I admit it: Recent events have driven me back to reading A.A. Milne. (After all, he was the one who coined the term (Sustaining Books.) But I’m not clear back to reading “Winnie-the-Pooh,” yet, anyway. Since I love detective stories, I’ve turned to the one Milne wrote, “The Red House Mystery.” (My copy is a Dover Publications reprint from 1998, listed as “an unabridged republication of the work first published in 1922 by E.P. Dutton & Company.”)
The book is a mere 156 pages long — a good evening at home or a bad bus ride or two will get you the whole story. Unlike so many other problems in this world, it will even get you a tidy solution — which may be what keeps bringing me back to detective stories in general. (Watch this space for further analysis.)
For those who may never have read Milne, but only heard him, I should let you know that the Initial Capitals in my headline here are not a style change, just a quick tip of my editing cap to Pooh Bear, whose stories Milne filled with Capitals for Important Words. You won’t need to keep up that style at “The Red House,” but the voice is still recognizably, humorously Milne’s.
For example, in Chapter II, “Mr. Gillingham Gets Out at the Wrong Station,” we meet Antony Gillingham, a prominent character. Here’s how he is introduced to us, after a slight reference to what else we know is happening:
“An attractive gentleman by the name of Antony Gillingham was handing up his ticket at Woodham station and asking the way to the village. Having received directions, he left his bag with the station-master and walked off leisurely. He is an important person to this story, so that it is as well we should know something about him before letting him loose in it. Let us stop him at the top of the hill on some excuse, and have a good look at him.

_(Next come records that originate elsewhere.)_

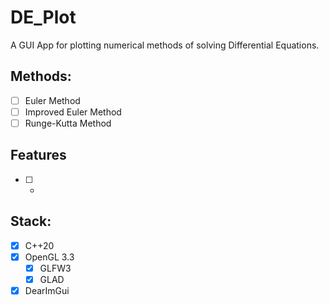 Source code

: # DE_Plot

A GUI App for plotting numerical methods of solving Differential Equations.

## Methods:
- [ ] Euler Method
- [ ] Improved Euler Method
- [ ] Runge-Kutta Method
## Features
- [ ] -
## Stack:
- [x] C++20
- [x] OpenGL 3.3
  - [x] GLFW3
  - [x] GLAD
- [x] DearImGui
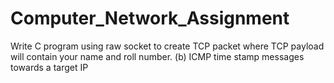 # Computer_Network_Assignment
Write C program using raw socket to create TCP packet where TCP payload will contain your name and roll number. (b) ICMP time stamp messages towards a target IP
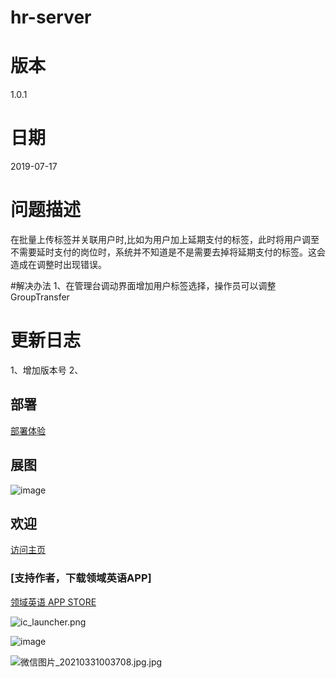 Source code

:# hr-server

# 版本
1.0.1

# 日期
 2019-07-17

# 问题描述
 在批量上传标签并关联用户时,比如为用户加上延期支付的标签，此时将用户调至不需要延时支付的岗位时，系统并不知道是不是需要去掉将延期支付的标签。这会造成在调整时出现错误。

 #解决办法
 1、在管理台调动界面增加用户标签选择，操作员可以调整
GroupTransfer

# 更新日志
1、增加版本号
2、

## 部署
[部署体验](https://juejin.cn/post/6932129625166479367)

## 展图
![image](https://wx4.sinaimg.cn/mw690/6547935dgy1glzak7s4i8j21b30u0n9q.jpg) 

## 欢迎
[访问主页](https://tdongli.com/)

### [支持作者，下载领域英语APP]
[领域英语 APP STORE ](https://apps.apple.com/cn/app/id1550241884)

![ic_launcher.png](https://i.loli.net/2021/03/31/VMfApJBv8RmFWdl.png)

![image](https://i.loli.net/2021/03/31/rRgu7HNDAzhYbWm.png) 


![微信图片_20210331003708.jpg.jpg](https://i.loli.net/2021/03/31/KTlE2gtxdP69srB.jpg)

“The first thing we realize is that he is doing more of the looking than we are. Above a clean-cut, clean-shaven face, of the type usually associated with the Navy, he carries a pair of grey eyes which seem to be absorbing every detail of our person.”
Gillingham does turn out to be important, but the main detective is his friend Bill Beverly. A comment in Douglas G. Greene’s introduction to my copy notes that Milne biographer Thomas Burnett Swann “has suggested — seriously, I think — in ‘A.A. Milne’ (1971) that Bill Beverly resembles Pooh himself.”
Seriously? That got my attention, of course. (Wink.)
But for 1922 readers, there were more famous and popular human characters to imitate — so Beverly and Gillingham set about solving the story’s case by imitating Sherlock Holmes and Dr. John Watson, respectively:
“Antony smoked thoughtfully for a little. Then he took his pipe out of his mouth and turned to his friend.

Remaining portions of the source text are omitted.